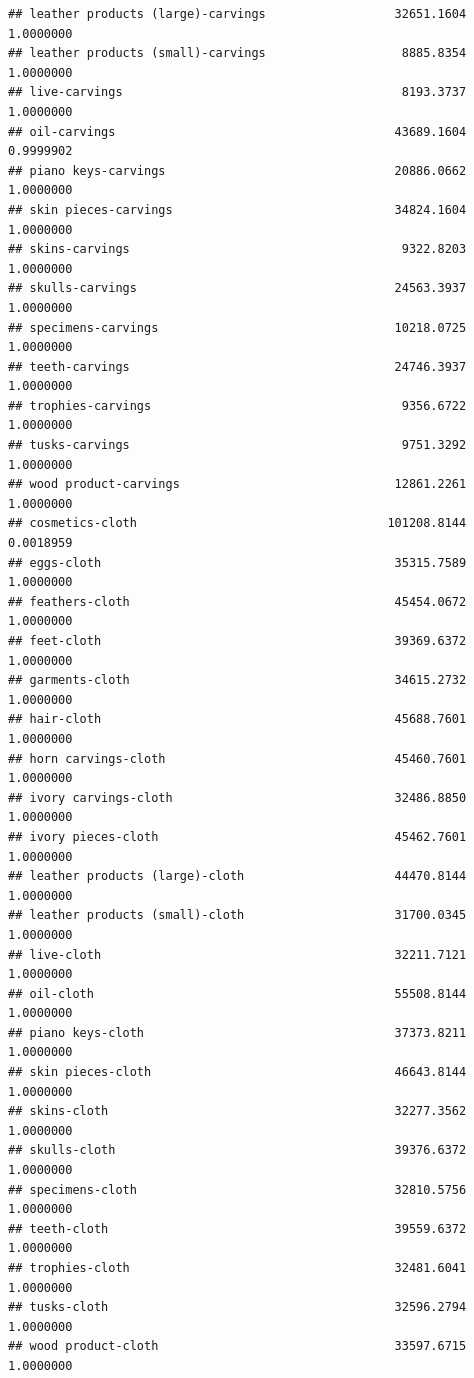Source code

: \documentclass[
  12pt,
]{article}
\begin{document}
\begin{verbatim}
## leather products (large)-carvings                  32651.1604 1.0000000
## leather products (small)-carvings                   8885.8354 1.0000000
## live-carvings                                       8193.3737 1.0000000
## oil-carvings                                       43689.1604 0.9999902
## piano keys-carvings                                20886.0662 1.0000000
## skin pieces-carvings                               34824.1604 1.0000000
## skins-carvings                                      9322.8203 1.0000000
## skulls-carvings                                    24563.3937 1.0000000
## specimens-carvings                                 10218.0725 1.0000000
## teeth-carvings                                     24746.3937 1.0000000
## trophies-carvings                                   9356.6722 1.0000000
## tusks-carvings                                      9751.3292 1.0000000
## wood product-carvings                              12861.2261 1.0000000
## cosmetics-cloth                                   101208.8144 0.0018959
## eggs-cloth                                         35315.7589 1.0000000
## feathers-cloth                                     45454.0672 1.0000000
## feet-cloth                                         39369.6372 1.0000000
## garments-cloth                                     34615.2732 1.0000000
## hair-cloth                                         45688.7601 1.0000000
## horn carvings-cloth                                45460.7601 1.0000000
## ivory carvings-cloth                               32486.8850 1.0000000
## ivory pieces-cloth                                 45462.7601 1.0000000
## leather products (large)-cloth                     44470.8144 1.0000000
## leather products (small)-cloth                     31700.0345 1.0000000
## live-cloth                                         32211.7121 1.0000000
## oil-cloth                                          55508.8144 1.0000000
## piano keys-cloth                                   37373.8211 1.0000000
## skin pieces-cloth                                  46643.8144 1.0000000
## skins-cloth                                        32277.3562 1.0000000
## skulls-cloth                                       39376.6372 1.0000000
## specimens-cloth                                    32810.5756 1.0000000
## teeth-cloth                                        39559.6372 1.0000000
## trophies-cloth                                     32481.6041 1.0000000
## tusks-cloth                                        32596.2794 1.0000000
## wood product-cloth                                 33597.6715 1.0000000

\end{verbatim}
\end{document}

○ ○ ○ ○ ○ ○ ○

What you are asked to do:
Where a line of the entries above holds the word "large", return that line.

Written answer:
## leather products (large)-carvings                  32651.1604 1.0000000
## leather products (large)-cloth                     44470.8144 1.0000000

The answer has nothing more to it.